それを、グローバリゼーションとかインターナショナルとか、あるいはトランスナショナルといってしまうとなんか違うような気がする。この世界の芯のところにある共同性のようなものが放つ質量感、強度が私に迫るといった感じだろうか。
今回の著者、キム・ヨンスはとてつもなく博覧強記で古今東西、時空にまたがる知識をもっている。それを示すのが、この九つの短編を網羅した小説集なのだが、そのそれぞれが時空を異にするのみか、その主人公も男女、国籍、民族、社会的立場などなどがすべて異なっていて表面上の共通点はない。
なかには、「彼が」で語られていた物語が、終盤に至ってそれを記している「私」に回収されるものや、男であると思っていた「闘士」が女性であったとかいったトリッキーな設定もあるのだが、それらも含めて、それぞれの主人公をして語らしめるという意味で、そのタイトルが『ぼくは幽霊作家です』となったと思える。
彼の博覧強記ぶりは、こうした短編集であるにもかかわらず、巻末に十数頁の〈注〉が付されていることからもわかる。もっとも私の場合、いちいちその注を参照することはなかった。読書のリズムが崩れるからなのだが、それでも、どうしてもそれを抑えておかなければというものについては参照した。そのおかげで、スターリンの大粛清と並行するかのように起こった1930年代なかばの民生団事件について知ることが出来た。
いずれにしても。その出典の多様さから、彼の博識ぶりが浮かび上がってくる。
とりわけ、漢詩についての知識は並々ならぬようで、いずれの小説においても文章の中途で何気なく挿入される。それはあたかも、西洋の小説のなかで、聖書やギリシャ・ローマ神話が頻出するのに似ているかもしれない。
内容をあえてまとめるなら、歴史のなかに翻弄される人びとといっていいだろうか。必然性の尻馬に乗って王道を走るというより、そこからはじき出され、あくまでも偶然に満ちた生をそれとして生きなければならない人たち、彼はそれを「不能説」という言葉で表しているようだ。
短い彼自身の「あとがき」のなかで、彼は「私」を知るために万巻の書を読んだといい、それらの書を通じて、世の中は「私」とは比べものにならないほどの嘘つきに溢れていることを知った、という。以下、それに続く段落を彼の言葉で載せておく。

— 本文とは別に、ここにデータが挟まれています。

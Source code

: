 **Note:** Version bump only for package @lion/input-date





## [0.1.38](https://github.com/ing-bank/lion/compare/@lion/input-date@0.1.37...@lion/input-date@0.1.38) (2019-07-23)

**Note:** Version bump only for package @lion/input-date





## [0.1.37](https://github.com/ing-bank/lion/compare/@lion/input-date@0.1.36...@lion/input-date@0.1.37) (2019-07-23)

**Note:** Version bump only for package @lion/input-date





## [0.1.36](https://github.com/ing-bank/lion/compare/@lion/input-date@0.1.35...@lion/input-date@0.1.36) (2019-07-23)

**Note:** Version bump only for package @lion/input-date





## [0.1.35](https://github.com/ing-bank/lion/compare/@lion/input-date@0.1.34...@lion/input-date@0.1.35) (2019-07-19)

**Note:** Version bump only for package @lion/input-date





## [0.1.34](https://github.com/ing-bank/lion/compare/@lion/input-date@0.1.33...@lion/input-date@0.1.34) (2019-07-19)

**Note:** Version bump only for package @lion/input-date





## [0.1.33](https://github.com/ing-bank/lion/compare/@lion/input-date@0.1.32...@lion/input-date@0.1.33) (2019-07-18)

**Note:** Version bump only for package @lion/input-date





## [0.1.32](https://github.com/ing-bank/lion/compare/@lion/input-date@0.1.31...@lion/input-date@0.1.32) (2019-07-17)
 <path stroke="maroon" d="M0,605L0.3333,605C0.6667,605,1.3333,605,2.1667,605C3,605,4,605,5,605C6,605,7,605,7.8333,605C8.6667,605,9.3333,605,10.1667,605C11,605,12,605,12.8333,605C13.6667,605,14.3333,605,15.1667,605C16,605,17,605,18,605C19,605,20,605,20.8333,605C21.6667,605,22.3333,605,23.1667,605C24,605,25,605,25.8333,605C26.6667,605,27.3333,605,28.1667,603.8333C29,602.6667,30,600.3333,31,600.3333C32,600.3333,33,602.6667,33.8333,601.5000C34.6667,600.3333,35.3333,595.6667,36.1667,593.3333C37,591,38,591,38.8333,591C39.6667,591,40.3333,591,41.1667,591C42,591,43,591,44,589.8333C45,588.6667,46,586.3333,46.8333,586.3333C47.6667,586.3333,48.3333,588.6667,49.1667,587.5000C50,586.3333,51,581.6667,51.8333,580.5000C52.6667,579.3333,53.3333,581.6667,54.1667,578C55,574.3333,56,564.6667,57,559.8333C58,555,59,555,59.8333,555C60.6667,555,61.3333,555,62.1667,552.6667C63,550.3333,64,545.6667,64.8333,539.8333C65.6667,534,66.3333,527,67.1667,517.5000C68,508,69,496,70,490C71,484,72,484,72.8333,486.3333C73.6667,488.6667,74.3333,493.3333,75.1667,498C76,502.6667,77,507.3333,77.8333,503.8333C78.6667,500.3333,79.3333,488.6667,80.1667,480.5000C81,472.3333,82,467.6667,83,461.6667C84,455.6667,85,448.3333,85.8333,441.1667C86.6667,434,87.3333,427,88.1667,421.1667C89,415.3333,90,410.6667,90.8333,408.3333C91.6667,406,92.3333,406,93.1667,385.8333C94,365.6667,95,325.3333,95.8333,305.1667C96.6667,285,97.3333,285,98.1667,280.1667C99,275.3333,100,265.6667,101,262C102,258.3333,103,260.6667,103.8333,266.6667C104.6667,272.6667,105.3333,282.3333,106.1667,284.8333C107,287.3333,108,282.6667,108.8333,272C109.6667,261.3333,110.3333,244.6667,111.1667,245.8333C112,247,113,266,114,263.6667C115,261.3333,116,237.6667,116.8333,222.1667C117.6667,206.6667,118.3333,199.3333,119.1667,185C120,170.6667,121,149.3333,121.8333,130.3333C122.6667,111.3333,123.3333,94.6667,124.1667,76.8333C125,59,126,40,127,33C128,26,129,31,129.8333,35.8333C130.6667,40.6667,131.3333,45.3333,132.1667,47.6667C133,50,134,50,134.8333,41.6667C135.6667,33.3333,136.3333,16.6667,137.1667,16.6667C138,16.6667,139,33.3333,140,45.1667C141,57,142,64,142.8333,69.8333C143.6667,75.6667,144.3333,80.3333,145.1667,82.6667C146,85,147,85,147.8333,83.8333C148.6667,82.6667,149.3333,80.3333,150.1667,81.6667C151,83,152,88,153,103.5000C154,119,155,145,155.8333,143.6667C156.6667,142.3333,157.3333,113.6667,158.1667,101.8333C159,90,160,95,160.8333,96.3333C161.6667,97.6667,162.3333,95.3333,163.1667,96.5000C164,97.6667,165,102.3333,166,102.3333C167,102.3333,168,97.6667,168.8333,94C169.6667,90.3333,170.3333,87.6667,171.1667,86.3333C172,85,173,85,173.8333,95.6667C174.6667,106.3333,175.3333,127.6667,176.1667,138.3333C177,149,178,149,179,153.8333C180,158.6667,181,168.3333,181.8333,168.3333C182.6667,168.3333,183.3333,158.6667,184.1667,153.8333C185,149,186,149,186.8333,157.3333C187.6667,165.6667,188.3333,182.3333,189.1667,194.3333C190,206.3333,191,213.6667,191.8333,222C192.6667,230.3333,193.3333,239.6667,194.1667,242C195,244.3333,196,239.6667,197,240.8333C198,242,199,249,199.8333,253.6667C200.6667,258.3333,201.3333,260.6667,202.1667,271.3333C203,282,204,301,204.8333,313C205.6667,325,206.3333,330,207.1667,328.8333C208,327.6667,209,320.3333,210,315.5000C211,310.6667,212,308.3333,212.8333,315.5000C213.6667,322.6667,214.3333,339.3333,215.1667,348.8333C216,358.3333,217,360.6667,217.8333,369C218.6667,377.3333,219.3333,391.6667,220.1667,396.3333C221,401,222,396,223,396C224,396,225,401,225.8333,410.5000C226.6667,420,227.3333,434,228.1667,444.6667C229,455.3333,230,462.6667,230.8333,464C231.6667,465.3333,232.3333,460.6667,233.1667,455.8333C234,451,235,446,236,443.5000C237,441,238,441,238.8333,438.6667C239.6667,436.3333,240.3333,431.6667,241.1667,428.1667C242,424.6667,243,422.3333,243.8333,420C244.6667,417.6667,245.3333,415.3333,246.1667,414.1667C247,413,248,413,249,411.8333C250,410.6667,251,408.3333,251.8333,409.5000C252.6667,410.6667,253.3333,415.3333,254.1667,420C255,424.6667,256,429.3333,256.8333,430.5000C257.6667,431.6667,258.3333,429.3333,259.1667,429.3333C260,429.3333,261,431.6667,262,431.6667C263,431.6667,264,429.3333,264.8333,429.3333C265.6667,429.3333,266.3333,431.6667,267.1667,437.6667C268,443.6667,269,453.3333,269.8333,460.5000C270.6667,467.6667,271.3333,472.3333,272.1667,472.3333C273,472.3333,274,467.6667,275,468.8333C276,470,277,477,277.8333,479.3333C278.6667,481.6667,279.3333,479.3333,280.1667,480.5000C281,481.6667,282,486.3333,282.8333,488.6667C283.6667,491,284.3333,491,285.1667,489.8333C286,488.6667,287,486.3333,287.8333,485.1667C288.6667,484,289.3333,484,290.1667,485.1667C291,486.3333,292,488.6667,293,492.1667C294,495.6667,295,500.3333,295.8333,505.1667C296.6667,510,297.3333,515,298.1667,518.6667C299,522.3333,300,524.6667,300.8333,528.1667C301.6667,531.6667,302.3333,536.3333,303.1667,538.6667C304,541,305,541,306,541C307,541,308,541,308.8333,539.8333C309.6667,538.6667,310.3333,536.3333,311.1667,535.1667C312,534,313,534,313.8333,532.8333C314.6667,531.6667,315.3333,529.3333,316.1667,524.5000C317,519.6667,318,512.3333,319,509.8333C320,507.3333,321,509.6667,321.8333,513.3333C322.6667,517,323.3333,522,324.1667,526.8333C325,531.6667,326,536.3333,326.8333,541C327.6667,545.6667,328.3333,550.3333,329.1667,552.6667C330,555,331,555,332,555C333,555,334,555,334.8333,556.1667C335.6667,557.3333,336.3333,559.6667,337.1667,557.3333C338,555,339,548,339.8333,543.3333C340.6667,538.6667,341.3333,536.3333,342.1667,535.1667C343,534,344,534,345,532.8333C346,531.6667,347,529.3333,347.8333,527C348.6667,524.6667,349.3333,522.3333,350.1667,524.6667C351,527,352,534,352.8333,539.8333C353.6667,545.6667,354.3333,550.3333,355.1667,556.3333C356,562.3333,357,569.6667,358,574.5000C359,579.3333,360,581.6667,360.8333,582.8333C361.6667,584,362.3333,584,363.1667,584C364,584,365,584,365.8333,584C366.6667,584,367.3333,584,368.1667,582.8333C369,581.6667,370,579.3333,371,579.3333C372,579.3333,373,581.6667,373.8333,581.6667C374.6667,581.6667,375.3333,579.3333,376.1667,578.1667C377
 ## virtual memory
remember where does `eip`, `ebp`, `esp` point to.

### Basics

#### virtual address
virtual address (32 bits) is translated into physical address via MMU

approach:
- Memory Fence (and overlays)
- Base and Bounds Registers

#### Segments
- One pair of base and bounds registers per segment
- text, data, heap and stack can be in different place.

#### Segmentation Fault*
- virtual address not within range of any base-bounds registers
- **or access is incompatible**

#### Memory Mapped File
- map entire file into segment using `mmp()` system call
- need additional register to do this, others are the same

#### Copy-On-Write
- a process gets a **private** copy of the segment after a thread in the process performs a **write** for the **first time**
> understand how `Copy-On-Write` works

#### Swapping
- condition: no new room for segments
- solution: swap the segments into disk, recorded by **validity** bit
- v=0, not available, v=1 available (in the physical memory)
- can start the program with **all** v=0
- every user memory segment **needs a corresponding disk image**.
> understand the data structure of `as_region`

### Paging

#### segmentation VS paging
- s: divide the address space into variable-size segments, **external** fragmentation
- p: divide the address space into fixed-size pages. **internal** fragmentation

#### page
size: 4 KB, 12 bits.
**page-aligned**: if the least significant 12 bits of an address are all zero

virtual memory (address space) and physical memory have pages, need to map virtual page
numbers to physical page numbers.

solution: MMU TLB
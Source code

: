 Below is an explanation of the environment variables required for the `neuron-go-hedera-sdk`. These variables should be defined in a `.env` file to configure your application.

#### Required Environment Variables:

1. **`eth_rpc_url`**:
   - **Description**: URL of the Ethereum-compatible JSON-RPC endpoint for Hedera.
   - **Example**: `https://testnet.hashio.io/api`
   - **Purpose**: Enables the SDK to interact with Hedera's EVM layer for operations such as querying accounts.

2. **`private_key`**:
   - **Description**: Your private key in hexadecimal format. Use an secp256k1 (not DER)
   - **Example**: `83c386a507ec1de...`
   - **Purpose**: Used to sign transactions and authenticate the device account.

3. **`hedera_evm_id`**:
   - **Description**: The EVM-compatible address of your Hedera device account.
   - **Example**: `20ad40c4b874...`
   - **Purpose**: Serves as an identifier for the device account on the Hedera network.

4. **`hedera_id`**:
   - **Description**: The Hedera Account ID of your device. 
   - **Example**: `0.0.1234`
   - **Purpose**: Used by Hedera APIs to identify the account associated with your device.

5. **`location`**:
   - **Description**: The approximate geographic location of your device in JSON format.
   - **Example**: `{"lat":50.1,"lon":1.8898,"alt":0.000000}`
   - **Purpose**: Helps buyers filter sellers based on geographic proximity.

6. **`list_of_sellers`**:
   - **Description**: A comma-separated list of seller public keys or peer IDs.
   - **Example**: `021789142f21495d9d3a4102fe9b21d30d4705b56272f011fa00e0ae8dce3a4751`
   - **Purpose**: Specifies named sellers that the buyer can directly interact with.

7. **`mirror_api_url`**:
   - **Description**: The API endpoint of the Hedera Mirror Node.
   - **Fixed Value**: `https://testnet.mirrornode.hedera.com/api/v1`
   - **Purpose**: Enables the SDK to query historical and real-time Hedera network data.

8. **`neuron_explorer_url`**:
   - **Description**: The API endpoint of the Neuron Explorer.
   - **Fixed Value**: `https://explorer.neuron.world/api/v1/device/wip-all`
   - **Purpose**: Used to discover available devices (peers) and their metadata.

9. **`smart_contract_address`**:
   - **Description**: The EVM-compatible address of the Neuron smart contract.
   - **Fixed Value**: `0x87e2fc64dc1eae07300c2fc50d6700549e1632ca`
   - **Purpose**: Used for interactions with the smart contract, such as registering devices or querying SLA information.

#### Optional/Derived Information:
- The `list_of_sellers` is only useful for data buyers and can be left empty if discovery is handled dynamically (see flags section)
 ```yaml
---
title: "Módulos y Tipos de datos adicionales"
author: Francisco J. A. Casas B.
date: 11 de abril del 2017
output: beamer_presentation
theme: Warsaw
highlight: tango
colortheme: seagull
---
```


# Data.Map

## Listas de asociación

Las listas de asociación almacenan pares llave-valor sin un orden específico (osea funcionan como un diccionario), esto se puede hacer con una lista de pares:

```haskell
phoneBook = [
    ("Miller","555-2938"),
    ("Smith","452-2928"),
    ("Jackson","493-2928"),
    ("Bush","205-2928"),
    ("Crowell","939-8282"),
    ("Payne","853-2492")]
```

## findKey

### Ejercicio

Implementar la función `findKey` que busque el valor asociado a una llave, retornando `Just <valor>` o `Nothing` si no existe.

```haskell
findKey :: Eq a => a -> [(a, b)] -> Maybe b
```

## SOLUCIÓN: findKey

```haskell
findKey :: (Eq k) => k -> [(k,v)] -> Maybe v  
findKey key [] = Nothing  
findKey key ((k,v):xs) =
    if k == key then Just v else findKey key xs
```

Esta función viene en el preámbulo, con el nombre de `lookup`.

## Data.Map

一人称。「私」。私の目で見た世界・「私」だけで構成された小説集を一冊出したかった。やれるだけのことはやった。なぜなら「私」は本当に嘘つきになってしまったのだから。(あとがきより)
この一見、歴史的現実とはニュートラルなもの言いとは裏腹に、彼のこの短編集には、朝鮮半島の歴史、日本の支配下におけるそれ、その解放後、そしてその後の内戦、その境界が現在のように落ち着く前の流動的な南北境界の移動、などなどの歴史的事実が重くのしかかっている。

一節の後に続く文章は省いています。